------ Data for analysis ------

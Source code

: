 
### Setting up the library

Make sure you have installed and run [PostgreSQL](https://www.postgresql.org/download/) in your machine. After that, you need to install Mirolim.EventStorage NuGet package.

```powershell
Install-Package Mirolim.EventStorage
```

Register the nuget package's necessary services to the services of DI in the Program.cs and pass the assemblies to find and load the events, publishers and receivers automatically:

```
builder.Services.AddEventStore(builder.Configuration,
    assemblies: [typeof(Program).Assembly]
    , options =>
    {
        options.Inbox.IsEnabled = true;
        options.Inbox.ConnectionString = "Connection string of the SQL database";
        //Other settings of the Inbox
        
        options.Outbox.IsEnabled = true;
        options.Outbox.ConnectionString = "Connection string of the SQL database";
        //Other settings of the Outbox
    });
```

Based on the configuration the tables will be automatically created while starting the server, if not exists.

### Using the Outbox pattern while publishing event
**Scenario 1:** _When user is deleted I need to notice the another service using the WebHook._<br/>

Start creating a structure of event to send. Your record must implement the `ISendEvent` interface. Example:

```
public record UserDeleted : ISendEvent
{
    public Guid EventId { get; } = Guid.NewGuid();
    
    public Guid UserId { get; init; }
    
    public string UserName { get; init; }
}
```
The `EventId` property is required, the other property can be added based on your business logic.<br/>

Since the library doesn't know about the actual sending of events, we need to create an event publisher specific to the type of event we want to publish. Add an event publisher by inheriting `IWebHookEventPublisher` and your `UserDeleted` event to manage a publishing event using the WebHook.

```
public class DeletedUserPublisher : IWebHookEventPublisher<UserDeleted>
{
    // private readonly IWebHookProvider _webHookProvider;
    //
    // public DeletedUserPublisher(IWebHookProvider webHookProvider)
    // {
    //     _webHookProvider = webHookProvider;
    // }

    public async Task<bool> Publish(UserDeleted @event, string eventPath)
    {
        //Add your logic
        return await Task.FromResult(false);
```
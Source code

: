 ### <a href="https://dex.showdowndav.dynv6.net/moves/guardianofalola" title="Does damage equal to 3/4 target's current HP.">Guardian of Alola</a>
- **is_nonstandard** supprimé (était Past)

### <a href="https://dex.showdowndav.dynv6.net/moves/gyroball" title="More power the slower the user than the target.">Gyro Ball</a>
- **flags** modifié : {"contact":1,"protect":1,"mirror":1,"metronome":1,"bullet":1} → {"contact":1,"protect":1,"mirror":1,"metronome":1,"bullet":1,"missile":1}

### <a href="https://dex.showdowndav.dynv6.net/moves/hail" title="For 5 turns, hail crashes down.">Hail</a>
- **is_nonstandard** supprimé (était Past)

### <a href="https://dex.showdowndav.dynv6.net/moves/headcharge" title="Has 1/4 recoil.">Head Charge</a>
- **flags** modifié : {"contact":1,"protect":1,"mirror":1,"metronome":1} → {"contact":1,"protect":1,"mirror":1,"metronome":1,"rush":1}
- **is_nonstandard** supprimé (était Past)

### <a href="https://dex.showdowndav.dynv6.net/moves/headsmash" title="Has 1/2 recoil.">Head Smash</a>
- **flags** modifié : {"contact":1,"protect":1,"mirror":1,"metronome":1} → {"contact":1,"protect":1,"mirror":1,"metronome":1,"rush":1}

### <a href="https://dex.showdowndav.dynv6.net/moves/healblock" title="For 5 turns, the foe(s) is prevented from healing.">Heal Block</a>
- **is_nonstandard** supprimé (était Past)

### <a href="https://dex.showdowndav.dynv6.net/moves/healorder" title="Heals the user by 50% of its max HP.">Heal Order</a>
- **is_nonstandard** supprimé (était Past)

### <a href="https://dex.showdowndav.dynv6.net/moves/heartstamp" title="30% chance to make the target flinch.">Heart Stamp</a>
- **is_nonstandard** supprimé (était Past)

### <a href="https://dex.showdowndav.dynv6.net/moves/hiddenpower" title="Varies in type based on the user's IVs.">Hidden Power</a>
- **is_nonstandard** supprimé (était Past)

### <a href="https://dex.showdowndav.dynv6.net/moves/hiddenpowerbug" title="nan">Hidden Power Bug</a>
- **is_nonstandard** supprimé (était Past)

------

What this task involves. Precisely the lines between those holding "Make sure you" and "using the WebHook._<br/>", inclusive, are to be reproduced from the listing above, with nothing added.

Written answer.
Make sure you have installed and run [PostgreSQL](https://www.postgresql.org/download/) in your machine. After that, you need to install Mirolim.EventStorage NuGet package.

```powershell
Install-Package Mirolim.EventStorage
```

Register the nuget package's necessary services to the services of DI in the Program.cs and pass the assemblies to find and load the events, publishers and receivers automatically:

```
builder.Services.AddEventStore(builder.Configuration,
    assemblies: [typeof(Program).Assembly]
    , options =>
    {
        options.Inbox.IsEnabled = true;
        options.Inbox.ConnectionString = "Connection string of the SQL database";
        //Other settings of the Inbox
        
        options.Outbox.IsEnabled = true;
        options.Outbox.ConnectionString = "Connection string of the SQL database";
        //Other settings of the Outbox
    });
```

Based on the configuration the tables will be automatically created while starting the server, if not exists.

### Using the Outbox pattern while publishing event
**Scenario 1:** _When user is deleted I need to notice the another service using the WebHook._<br/>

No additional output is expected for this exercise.